Directions
Beginning at the top of the entries below, retype each line exactly until the line containing "tx, float ty)" has been written out; include no pictures and no later lines.

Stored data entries
..............................

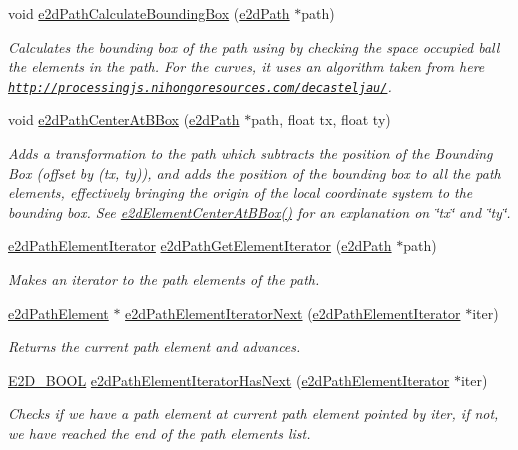 \begin{DoxyCompactItemize}
void \hyperlink{group__e2dPath_ga08a839e808e78ae0f0161be63090906b}{e2d\-Path\-Calculate\-Bounding\-Box} (\hyperlink{structe2dPath}{e2d\-Path} $\ast$path)
\begin{DoxyCompactList}\small\item\em Calculates the bounding box of the path using by checking the space occupied ball the elements in the path. For the curves, it uses an algorithm taken from here \href{http://processingjs.nihongoresources.com/decasteljau/}{\tt http\-://processingjs.\-nihongoresources.\-com/decasteljau/}. \end{DoxyCompactList}\item 
void \hyperlink{group__e2dPath_ga17ec56804be674223581dc4c56849a7c}{e2d\-Path\-Center\-At\-B\-Box} (\hyperlink{structe2dPath}{e2d\-Path} $\ast$path, float tx, float ty)
\begin{DoxyCompactList}\small\item\em Adds a transformation to the path which subtracts the position of the Bounding Box (offset by (tx, ty)), and adds the position of the bounding box to all the path elements, effectively bringing the origin of the local coordinate system to the bounding box. See \hyperlink{group__e2dElement_ga36b01a888c97163c990e16d348aff61c}{e2d\-Element\-Center\-At\-B\-Box()} for an explanation on \char`\"{}tx\char`\"{} and \char`\"{}ty\char`\"{}. \end{DoxyCompactList}\item 
\hyperlink{structe2dPathElementIterator}{e2d\-Path\-Element\-Iterator} \hyperlink{group__e2dPath_ga867f0ea26a61c798f61df27aaf41d6b3}{e2d\-Path\-Get\-Element\-Iterator} (\hyperlink{structe2dPath}{e2d\-Path} $\ast$path)
\begin{DoxyCompactList}\small\item\em Makes an iterator to the path elements of the path. \end{DoxyCompactList}\item 
\hyperlink{structe2dPathElement}{e2d\-Path\-Element} $\ast$ \hyperlink{group__e2dPath_ga3b8113d8c26d1b29e7bfaf5cef98a05e}{e2d\-Path\-Element\-Iterator\-Next} (\hyperlink{structe2dPathElementIterator}{e2d\-Path\-Element\-Iterator} $\ast$iter)
\begin{DoxyCompactList}\small\item\em Returns the current path element and advances. \end{DoxyCompactList}\item 
\hyperlink{Ez2DS_8h_aac8cdc3a3bcd6b56a8c3e0bb6979cbf8}{E2\-D\-\_\-\-B\-O\-O\-L} \hyperlink{group__e2dPath_ga9b06fff11e758bd2db311efe5f90ab1e}{e2d\-Path\-Element\-Iterator\-Has\-Next} (\hyperlink{structe2dPathElementIterator}{e2d\-Path\-Element\-Iterator} $\ast$iter)
\begin{DoxyCompactList}\small\item\em Checks if we have a path element at current path element pointed by iter, if not, we have reached the end of the path elements list. \end{DoxyCompactList}\end{DoxyCompactItemize}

..............................

Output of the task
 \begin{DoxyCompactItemize}
void \hyperlink{group__e2dPath_ga08a839e808e78ae0f0161be63090906b}{e2d\-Path\-Calculate\-Bounding\-Box} (\hyperlink{structe2dPath}{e2d\-Path} $\ast$path)
\begin{DoxyCompactList}\small\item\em Calculates the bounding box of the path using by checking the space occupied ball the elements in the path. For the curves, it uses an algorithm taken from here \href{http://processingjs.nihongoresources.com/decasteljau/}{\tt http\-://processingjs.\-nihongoresources.\-com/decasteljau/}. \end{DoxyCompactList}\item 
void \hyperlink{group__e2dPath_ga17ec56804be674223581dc4c56849a7c}{e2d\-Path\-Center\-At\-B\-Box} (\hyperlink{structe2dPath}{e2d\-Path} $\ast$path, float tx, float ty)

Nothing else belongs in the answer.